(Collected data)

▬▬▬▬▬▬

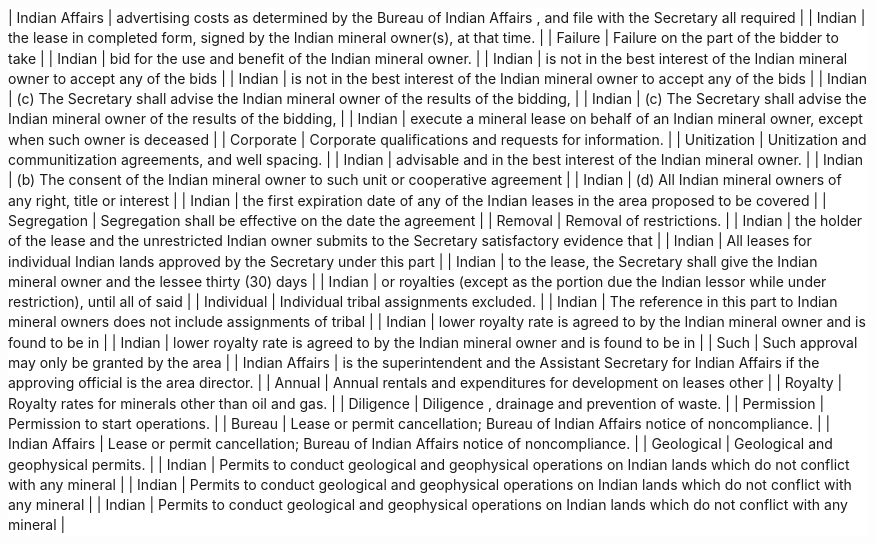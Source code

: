 | Indian Affairs  | advertising costs as determined by the Bureau of Indian Affairs , and file with the Secretary all required                 |
| Indian          | the lease in completed form, signed by the Indian  mineral owner(s), at that time.                                         |
| Failure         | Failure on the part of the bidder to take                                                                                  |
| Indian          | bid for the use and benefit of the Indian  mineral owner.                                                                  |
| Indian          | is not in the best interest of the Indian mineral owner to accept any of the bids                                          |
| Indian          | is not in the best interest of the Indian mineral owner to accept any of the bids                                          |
| Indian          | (c) The Secretary shall advise the  Indian mineral owner of the results of the bidding,                                    |
| Indian          | (c) The Secretary shall advise the  Indian mineral owner of the results of the bidding,                                    |
| Indian          | execute a mineral lease on behalf of an Indian mineral owner, except when such owner is deceased                           |
| Corporate       | Corporate  qualifications and requests for information.                                                                    |
| Unitization     | Unitization  and communitization agreements, and well spacing.                                                             |
| Indian          | advisable and in the best interest of the Indian  mineral owner.                                                           |
| Indian          | (b) The consent of the  Indian mineral owner to such unit or cooperative agreement                                         |
| Indian          | (d) All  Indian mineral owners of any right, title or interest                                                             |
| Indian          | the first expiration date of any of the Indian leases in the area proposed to be covered                                   |
| Segregation     | Segregation shall be effective on the date the agreement                                                                   |
| Removal         | Removal  of restrictions.                                                                                                  |
| Indian          | the holder of the lease and the unrestricted Indian owner submits to the Secretary satisfactory evidence that              |
| Indian          | All leases for individual  Indian lands approved by the Secretary under this part                                          |
| Indian          | to the lease, the Secretary shall give the Indian mineral owner and the lessee thirty (30) days                            |
| Indian          | or royalties (except as the portion due the Indian lessor while under restriction), until all of said                      |
| Individual      | Individual  tribal assignments excluded.                                                                                   |
| Indian          | The reference in this part to  Indian mineral owners does not include assignments of tribal                                |
| Indian          | lower royalty rate is agreed to by the Indian mineral owner and is found to be in                                          |
| Indian          | lower royalty rate is agreed to by the Indian mineral owner and is found to be in                                          |
| Such            | Such approval may only be granted by the area                                                                              |
| Indian Affairs  | is the superintendent and the Assistant Secretary for Indian Affairs  if the approving official is the area director.      |
| Annual          | Annual rentals and expenditures for development on leases other                                                            |
| Royalty         | Royalty  rates for minerals other than oil and gas.                                                                        |
| Diligence       | Diligence , drainage and prevention of waste.                                                                              |
| Permission      | Permission  to start operations.                                                                                           |
| Bureau          | Lease or permit cancellation;  Bureau  of Indian Affairs notice of noncompliance.                                          |
| Indian Affairs  | Lease or permit cancellation; Bureau of  Indian Affairs  notice of noncompliance.                                          |
| Geological      | Geological  and geophysical permits.                                                                                       |
| Indian          | Permits to conduct geological and geophysical operations on Indian lands which do not conflict with any mineral            |
| Indian          | Permits to conduct geological and geophysical operations on Indian lands which do not conflict with any mineral            |
| Indian          | Permits to conduct geological and geophysical operations on Indian lands which do not conflict with any mineral            |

▬▬▬▬▬▬

▶ _Your task_: Copy every line of the data above in which the string "leases" appears.

▶ _Your response_:
| Indian          | the first expiration date of any of the Indian leases in the area proposed to be covered                                   |
| Indian          | All leases for individual  Indian lands approved by the Secretary under this part                                          |
| Annual          | Annual rentals and expenditures for development on leases other                                                            |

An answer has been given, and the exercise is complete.